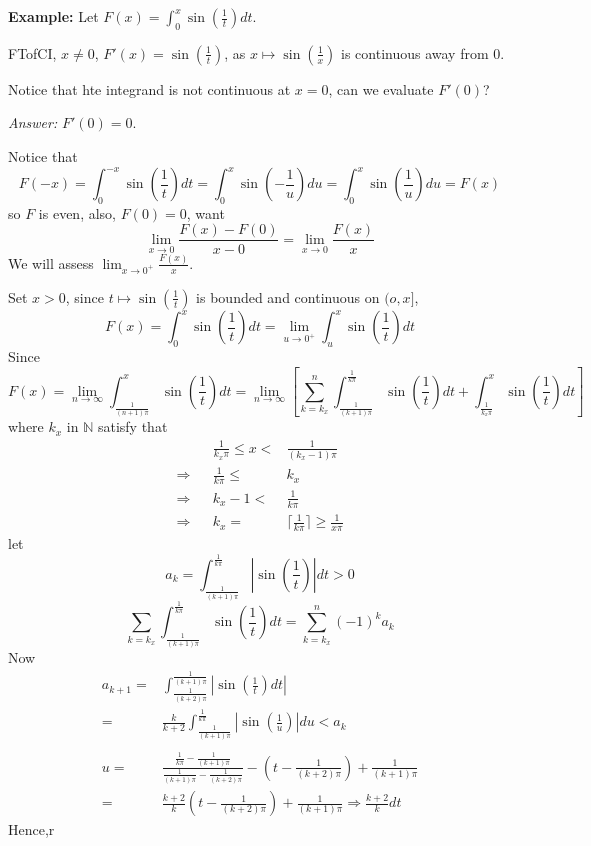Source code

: \documentclass[12pt]{article}
\theoremstyle{plain}
\newcommand{\abs}[1]{\left| #1 \right|}
\newcommand{\ceil}[1]{\lceil #1 \rceil}
\newcommand{\mN}{{\mathbb{N}}}
\begin{document}
{\color{Brown}
\textbf{Example: }
Let $F(x) = \int_0^x \sin(\frac 1t) dt$.

FTofCI, $x \neq 0$, $F'(x) = \sin(\frac 1t)$, as $x\mapsto \sin(\frac 1x)$ is 
continuous away from $0$. 

Notice that hte integrand is not continuous at $x = 0$, can we evaluate
$F'(0)$?  

\textit{Answer:} $F'(0) = 0$. 

Notice that 
\[
	F(-x) = \int_0^{-x} \sin (\frac 1t)dt = \int_0^x \sin(-\frac 1u)du
	= \int_0^x \sin(\frac 1u)du = F(x)
\]
so $F$ is even, also, $F(0) = 0$, want 
\[
	\lim_{x\to 0} \frac{F(x) - F(0)}{x-0} 
	= \lim_{x\to 0} \frac{F(x)}x 
\]
We will assess $\lim_{x\to 0^+} \frac{F(x)}x$. 

Set $x > 0$, since $t \mapsto \sin(\frac 1t)$ is bounded and continuous on
$(o,x]$,
\[
	F(x) = \int_0^x \sin(\frac 1t)dt
	= \lim_{u\to 0^+} \int_u^x \sin(\frac 1t)dt
\]
Since 
\[
	F(x) = \lim_{n\to\infty} \int_{\frac1{(n+1)\pi}}^x \sin (\frac 1t)dt 
	= \lim_{n\to\infty}
	\left[
		\sum_{k=k_x}^n \int_{\frac1{(k+1)\pi}}^{\frac 1{k\pi}} 
		\sin(\frac 1t)dt 
		+ 
		\int_{\frac1{k_x\pi}}^x \sin (\frac 1t)dt
	\right]
\]
where $k_x$ in $\mN$ satisfy that 
\begin{align*}
	& &\frac1{k_x\pi} \leq x <& \frac 1{(k_x-1)\pi}	\\
	\Rightarrow &	&\frac 1{k\pi} \leq& k_x	\\
	\Rightarrow &	&k_x - 1 <& \frac 1{k\pi}	\\
	\Rightarrow &	&k_x =& \ceil{\frac1{k\pi}}	\geq \frac1{x\pi}
\end{align*}
let 
\[
	a_k = \int_{\frac1{(k+1)\pi}}^{\frac 1{k\pi}} \abs{\sin(\frac 1t)}dt > 0
\]
\[
	\sum_{k=k_x} \int_{\frac1{(k+1)\pi}}^{\frac 1{k\pi}} \sin(\frac 1t)dt 
	=\sum_{k=k_x}^n (-1)^k a_k
\]
Now 
\begin{align*}
	a_{k+1} 
	=& \int_{\frac1{(k+2)\pi}}^{\frac 1{(k+1)\pi}} \abs{\sin(\frac 1t)dt}	\\
	=& \frac k{k+2} 
	\int_{\frac1{(k+1)\pi}}^{\frac 1{k\pi}} \abs{\sin(\frac 1u)}du< a_k		\\\\
	u =& \frac{\frac1{k\pi}-\frac1{(k+1)\pi}}{\frac1{(k+1)\pi}-\frac1{(k+2)\pi}}
	- (t - \frac 1{(k+2)\pi}) + \frac 1{(k+1)\pi}	\\
	=& \frac{k+2}k (t- \frac1{(k+2)\pi}) + \frac1{(k+1)\pi} 
	\Rightarrow \frac{k+2}k dt
\end{align*}
Hence,r
}


\newpage
\end{document}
......
#### GOAL OF THE EXERCISE:
Every record above must be repeated exactly, with the pictures dropped.

#### FINISHED EXERCISE:
Source code

: \documentclass[12pt]{article}
\theoremstyle{plain}
\newcommand{\abs}[1]{\left| #1 \right|}
\newcommand{\ceil}[1]{\lceil #1 \rceil}
\newcommand{\mN}{{\mathbb{N}}}
\begin{document}
{\color{Brown}
\textbf{Example: }
Let $F(x) = \int_0^x \sin(\frac 1t) dt$.

FTofCI, $x \neq 0$, $F'(x) = \sin(\frac 1t)$, as $x\mapsto \sin(\frac 1x)$ is 
continuous away from $0$. 

Notice that hte integrand is not continuous at $x = 0$, can we evaluate
$F'(0)$?  

\textit{Answer:} $F'(0) = 0$. 

Notice that 
\[
	F(-x) = \int_0^{-x} \sin (\frac 1t)dt = \int_0^x \sin(-\frac 1u)du
	= \int_0^x \sin(\frac 1u)du = F(x)
\]
so $F$ is even, also, $F(0) = 0$, want 
\[
	\lim_{x\to 0} \frac{F(x) - F(0)}{x-0} 
	= \lim_{x\to 0} \frac{F(x)}x 
\]
We will assess $\lim_{x\to 0^+} \frac{F(x)}x$. 

Set $x > 0$, since $t \mapsto \sin(\frac 1t)$ is bounded and continuous on
$(o,x]$,
\[
	F(x) = \int_0^x \sin(\frac 1t)dt
	= \lim_{u\to 0^+} \int_u^x \sin(\frac 1t)dt
\]
Since 
\[
	F(x) = \lim_{n\to\infty} \int_{\frac1{(n+1)\pi}}^x \sin (\frac 1t)dt 
	= \lim_{n\to\infty}
	\left[
		\sum_{k=k_x}^n \int_{\frac1{(k+1)\pi}}^{\frac 1{k\pi}} 
		\sin(\frac 1t)dt 
		+ 
		\int_{\frac1{k_x\pi}}^x \sin (\frac 1t)dt
	\right]
\]
where $k_x$ in $\mN$ satisfy that 
\begin{align*}
	& &\frac1{k_x\pi} \leq x <& \frac 1{(k_x-1)\pi}	\\
	\Rightarrow &	&\frac 1{k\pi} \leq& k_x	\\
	\Rightarrow &	&k_x - 1 <& \frac 1{k\pi}	\\
	\Rightarrow &	&k_x =& \ceil{\frac1{k\pi}}	\geq \frac1{x\pi}
\end{align*}
let 
\[
	a_k = \int_{\frac1{(k+1)\pi}}^{\frac 1{k\pi}} \abs{\sin(\frac 1t)}dt > 0
\]
\[
	\sum_{k=k_x} \int_{\frac1{(k+1)\pi}}^{\frac 1{k\pi}} \sin(\frac 1t)dt 
	=\sum_{k=k_x}^n (-1)^k a_k
\]
Now 
\begin{align*}
	a_{k+1} 
	=& \int_{\frac1{(k+2)\pi}}^{\frac 1{(k+1)\pi}} \abs{\sin(\frac 1t)dt}	\\
	=& \frac k{k+2} 
	\int_{\frac1{(k+1)\pi}}^{\frac 1{k\pi}} \abs{\sin(\frac 1u)}du< a_k		\\\\
	u =& \frac{\frac1{k\pi}-\frac1{(k+1)\pi}}{\frac1{(k+1)\pi}-\frac1{(k+2)\pi}}
	- (t - \frac 1{(k+2)\pi}) + \frac 1{(k+1)\pi}	\\
	=& \frac{k+2}k (t- \frac1{(k+2)\pi}) + \frac1{(k+1)\pi} 
	\Rightarrow \frac{k+2}k dt
\end{align*}
Hence,r
}


\newpage
\end{document}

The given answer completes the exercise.